- According to personal trainer Brittany Noel, dead bugs are one of the best ab workouts.
- Noel says many people are doing sit-ups incorrectly, which can lead to injury.
- Abs are one of the worst abs, she said, because most people do them wrong.
Ab exercises are convenient because they don’t require a gym or equipment and can be done almost anywhere. But according to personal trainer Brittany Noel, people tend to do them improperly or choose workouts that are generally less effective.
Noelle told Insider that doing sit-ups incorrectly puts unnecessary strain on other parts of the body and can ultimately lead to injury.
According to Noel, sit-ups are one of the most injury-prone and inefficient exercises you can do to build strong abs. She said workouts like side planks and dead bugs are the best.
5. Sit-ups can injure you if you don’t use proper form
Noel doesn’t recommend sit-ups for ab strength because most people who work out aren’t using proper form. He said it’s sometimes over-pulling your hip flexors instead of your abs.
Sit-ups can also strain your spine and neck, putting unnecessary stress on different parts of your body rather than straining your abdominal muscles.
To do a proper sit-up, first secure your feet under something that supports your weight and place your hands in front of your chest. She told me to tuck my ribs toward my navel in a crunch motion and keep my midriff contracted while using my lower abs to lift my back off the ground. Sit elevated, then slowly roll each vertebra back to the ground.
4. It’s easy to get the Russian Twist wrong
Noel said he wouldn’t recommend the Russian Twists You are too far forward with your tailbone straight down and not properly engaging your core.

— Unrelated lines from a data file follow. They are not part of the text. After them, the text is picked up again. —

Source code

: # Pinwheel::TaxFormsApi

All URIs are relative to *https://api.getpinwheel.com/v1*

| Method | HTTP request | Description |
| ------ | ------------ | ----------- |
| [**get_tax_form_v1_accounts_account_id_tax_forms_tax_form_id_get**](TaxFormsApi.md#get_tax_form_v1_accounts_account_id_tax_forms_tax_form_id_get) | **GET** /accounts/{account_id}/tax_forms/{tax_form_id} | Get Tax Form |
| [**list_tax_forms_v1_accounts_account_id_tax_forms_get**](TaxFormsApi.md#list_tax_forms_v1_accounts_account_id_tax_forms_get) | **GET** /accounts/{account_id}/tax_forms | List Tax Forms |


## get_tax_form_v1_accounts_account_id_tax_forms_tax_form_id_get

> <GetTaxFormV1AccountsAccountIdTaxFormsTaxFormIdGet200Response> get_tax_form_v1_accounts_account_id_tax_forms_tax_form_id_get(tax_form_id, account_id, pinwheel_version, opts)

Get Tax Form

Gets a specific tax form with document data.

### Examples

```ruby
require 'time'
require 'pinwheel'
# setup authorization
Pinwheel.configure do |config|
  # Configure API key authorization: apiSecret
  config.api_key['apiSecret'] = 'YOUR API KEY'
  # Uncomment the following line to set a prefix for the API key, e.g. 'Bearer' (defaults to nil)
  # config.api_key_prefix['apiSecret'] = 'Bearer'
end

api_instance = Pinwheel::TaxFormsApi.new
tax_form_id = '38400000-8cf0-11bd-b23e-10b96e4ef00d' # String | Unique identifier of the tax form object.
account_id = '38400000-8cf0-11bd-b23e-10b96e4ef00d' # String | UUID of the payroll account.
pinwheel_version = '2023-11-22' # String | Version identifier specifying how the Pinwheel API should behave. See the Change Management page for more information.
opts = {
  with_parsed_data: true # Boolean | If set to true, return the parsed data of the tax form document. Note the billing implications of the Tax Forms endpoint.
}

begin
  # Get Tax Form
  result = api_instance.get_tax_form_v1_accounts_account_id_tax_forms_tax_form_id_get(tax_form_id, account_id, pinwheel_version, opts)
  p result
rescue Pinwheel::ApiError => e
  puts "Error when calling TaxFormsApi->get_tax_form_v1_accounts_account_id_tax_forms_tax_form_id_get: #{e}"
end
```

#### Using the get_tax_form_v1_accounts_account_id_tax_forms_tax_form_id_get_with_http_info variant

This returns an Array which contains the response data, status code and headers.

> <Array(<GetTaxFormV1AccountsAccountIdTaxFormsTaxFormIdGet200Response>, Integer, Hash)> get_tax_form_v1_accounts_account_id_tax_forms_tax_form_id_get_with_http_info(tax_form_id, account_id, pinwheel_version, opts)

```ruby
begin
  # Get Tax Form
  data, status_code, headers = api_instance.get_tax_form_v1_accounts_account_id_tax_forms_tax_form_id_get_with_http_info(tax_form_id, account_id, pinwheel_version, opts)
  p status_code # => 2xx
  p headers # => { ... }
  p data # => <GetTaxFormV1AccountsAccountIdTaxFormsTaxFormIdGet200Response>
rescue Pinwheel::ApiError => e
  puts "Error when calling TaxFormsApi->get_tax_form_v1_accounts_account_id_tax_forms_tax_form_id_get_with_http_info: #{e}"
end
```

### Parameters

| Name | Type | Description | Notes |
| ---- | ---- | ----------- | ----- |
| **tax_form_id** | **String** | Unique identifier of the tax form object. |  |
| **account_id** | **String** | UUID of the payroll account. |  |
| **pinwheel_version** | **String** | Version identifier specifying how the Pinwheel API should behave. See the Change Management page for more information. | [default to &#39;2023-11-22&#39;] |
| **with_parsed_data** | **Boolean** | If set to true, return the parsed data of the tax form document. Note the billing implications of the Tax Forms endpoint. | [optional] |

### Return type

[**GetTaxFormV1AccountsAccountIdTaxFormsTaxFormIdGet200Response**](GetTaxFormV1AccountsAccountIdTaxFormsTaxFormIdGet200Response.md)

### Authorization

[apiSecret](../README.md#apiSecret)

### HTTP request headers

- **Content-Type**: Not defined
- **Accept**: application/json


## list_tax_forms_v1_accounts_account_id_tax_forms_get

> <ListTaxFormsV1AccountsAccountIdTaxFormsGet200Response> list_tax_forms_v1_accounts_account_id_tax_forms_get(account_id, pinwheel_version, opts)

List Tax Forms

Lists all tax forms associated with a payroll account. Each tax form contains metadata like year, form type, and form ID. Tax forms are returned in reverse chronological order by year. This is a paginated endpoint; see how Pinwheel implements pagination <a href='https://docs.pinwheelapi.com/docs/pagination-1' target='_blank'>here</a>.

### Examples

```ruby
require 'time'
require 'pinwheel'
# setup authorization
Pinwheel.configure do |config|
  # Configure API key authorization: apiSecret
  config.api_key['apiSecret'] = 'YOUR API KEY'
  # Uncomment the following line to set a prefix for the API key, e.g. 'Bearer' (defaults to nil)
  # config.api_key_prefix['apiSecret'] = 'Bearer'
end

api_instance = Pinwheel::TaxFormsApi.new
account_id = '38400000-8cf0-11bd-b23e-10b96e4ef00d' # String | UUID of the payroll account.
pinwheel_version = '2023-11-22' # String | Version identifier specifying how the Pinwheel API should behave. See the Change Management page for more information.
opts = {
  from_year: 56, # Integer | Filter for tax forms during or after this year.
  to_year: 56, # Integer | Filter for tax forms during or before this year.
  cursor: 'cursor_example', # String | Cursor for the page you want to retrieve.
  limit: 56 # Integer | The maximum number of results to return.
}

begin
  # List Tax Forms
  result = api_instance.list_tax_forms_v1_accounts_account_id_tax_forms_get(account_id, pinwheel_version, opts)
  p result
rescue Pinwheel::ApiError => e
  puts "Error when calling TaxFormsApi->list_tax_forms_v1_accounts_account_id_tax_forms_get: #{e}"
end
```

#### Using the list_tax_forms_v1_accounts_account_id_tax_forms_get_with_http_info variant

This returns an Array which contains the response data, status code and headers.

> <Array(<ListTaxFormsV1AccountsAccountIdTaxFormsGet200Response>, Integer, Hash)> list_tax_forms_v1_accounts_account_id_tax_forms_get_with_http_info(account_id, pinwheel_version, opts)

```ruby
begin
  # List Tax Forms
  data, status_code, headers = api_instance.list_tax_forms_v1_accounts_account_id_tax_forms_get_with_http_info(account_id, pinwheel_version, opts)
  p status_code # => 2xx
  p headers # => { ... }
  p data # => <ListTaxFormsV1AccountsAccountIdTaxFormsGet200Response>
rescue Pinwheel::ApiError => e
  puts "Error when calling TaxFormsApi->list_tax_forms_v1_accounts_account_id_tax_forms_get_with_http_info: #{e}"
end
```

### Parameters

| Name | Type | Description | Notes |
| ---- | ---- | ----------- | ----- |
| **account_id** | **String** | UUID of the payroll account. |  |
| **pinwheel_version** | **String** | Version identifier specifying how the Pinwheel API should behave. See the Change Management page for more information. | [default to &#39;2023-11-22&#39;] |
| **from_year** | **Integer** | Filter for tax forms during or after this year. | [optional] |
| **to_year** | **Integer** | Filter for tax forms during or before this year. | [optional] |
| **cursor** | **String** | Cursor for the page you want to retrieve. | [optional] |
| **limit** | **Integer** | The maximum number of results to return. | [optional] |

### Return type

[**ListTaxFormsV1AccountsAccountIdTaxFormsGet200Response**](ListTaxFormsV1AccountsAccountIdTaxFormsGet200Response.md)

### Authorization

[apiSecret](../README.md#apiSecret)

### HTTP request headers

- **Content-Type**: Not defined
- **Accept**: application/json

Noel also said many people twist their arms and neck too much instead of actually activating their abs.
My personal trainer told me to make sure I was leaning back with my legs up and my knees bent. . She twists slightly to the right, back to center, then twists slightly to the left while engaging the obliques.
3. Plank is no longer effective after 1 minute
Planks can be a great exercise, Noel said, but many people hold them for too long. Noel said no. In a 2018 article, spine specialist Dr. Stuart McGill agreed, telling The Telegraph that holding the plank for a few minutes doesn’t help. We recommend doing three 10-second plank intervals to get a .

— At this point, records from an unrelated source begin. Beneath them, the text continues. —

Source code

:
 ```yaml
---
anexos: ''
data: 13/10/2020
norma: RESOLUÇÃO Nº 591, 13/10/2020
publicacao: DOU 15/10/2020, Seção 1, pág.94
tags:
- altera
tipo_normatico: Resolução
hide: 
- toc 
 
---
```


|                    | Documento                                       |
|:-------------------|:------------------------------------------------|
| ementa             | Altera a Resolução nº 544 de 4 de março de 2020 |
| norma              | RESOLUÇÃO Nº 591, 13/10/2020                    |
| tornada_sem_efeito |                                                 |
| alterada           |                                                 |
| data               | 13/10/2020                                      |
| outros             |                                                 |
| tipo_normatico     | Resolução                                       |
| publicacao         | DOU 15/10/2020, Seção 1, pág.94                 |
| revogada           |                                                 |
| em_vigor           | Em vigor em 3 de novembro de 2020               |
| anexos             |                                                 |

Noel also said that the plank’s fixed position does not replicate the daily movements of our core.
She recommends keeping the plank hold relatively short and incorporating additional movements such as tapping each shoulder during the plank and lifting one leg at a time.
2. Side planks can prepare your body for other complex exercises
Noel ranks the side plank as one of the best ab exercises. This is because it works on your core and stretches your lower back. This also helps with other exercises like deadlifts and squats. Noel recommends placing one leg in front of the other rather than overlapping your legs to further stretch your hips.

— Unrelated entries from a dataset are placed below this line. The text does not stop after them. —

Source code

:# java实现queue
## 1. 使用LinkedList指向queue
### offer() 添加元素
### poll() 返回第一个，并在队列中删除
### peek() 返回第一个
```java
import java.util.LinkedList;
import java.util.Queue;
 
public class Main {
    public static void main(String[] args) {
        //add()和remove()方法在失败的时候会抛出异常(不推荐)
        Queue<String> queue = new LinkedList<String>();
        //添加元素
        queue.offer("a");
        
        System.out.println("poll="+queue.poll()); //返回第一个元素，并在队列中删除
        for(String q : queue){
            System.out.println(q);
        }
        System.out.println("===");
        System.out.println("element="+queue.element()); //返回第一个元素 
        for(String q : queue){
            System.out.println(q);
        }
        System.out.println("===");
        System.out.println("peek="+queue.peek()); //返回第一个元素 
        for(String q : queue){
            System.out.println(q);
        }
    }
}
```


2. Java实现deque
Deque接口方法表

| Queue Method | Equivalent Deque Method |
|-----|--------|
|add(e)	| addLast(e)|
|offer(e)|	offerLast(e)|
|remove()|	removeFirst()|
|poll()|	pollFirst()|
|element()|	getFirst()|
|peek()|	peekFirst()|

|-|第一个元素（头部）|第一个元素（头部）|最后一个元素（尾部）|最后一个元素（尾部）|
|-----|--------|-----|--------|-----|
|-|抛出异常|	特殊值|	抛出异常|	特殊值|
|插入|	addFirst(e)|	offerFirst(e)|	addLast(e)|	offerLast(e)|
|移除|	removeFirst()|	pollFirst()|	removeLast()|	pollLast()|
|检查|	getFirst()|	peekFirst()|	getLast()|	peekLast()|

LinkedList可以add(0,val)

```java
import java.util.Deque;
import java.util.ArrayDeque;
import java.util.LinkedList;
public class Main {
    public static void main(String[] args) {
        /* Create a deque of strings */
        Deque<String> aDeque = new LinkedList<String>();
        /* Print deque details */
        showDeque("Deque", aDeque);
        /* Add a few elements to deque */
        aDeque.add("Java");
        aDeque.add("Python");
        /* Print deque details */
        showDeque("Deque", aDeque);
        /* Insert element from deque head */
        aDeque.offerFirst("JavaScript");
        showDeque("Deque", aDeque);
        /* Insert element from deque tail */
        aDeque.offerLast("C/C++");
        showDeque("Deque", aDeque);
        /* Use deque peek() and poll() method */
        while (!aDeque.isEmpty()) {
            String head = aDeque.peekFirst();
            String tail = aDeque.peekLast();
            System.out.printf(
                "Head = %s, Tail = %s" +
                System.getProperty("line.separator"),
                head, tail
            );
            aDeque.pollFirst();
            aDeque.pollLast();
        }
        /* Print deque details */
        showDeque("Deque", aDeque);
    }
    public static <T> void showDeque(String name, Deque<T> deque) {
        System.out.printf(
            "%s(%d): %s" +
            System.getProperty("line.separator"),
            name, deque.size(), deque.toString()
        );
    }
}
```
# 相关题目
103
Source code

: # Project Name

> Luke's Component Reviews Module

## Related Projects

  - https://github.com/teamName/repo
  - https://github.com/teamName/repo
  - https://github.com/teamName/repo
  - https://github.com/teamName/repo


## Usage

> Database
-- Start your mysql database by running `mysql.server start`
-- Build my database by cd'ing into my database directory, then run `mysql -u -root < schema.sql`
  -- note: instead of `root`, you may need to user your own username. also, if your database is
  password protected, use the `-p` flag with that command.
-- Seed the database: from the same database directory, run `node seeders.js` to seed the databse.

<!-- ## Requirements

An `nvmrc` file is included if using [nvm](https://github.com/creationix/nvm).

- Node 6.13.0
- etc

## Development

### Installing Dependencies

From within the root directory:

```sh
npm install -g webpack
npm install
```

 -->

She also avoids rounding her shoulders while doing the exercise and keeps her back straight to make the exercise most effective.
1. Bug carcasses are easy to do right and good for back pain
The dead bug is Noelle’s favorite exercise for strengthening her core because it’s easy to maintain proper form. For the exercise, lie on your back with your arms straight out in front of you and your legs bent 90 degrees. Then, extend your leg and opposite arm behind you and return to the starting position. Repeat with the other leg and arm.
Noel said lying on your back keeps your spine neutral. However, she said that if she feels pain while lying on her back, she shouldn’t do the exercise.
Holding things like foam rollers and stability balls in your hands can make the exercise more difficult, she said.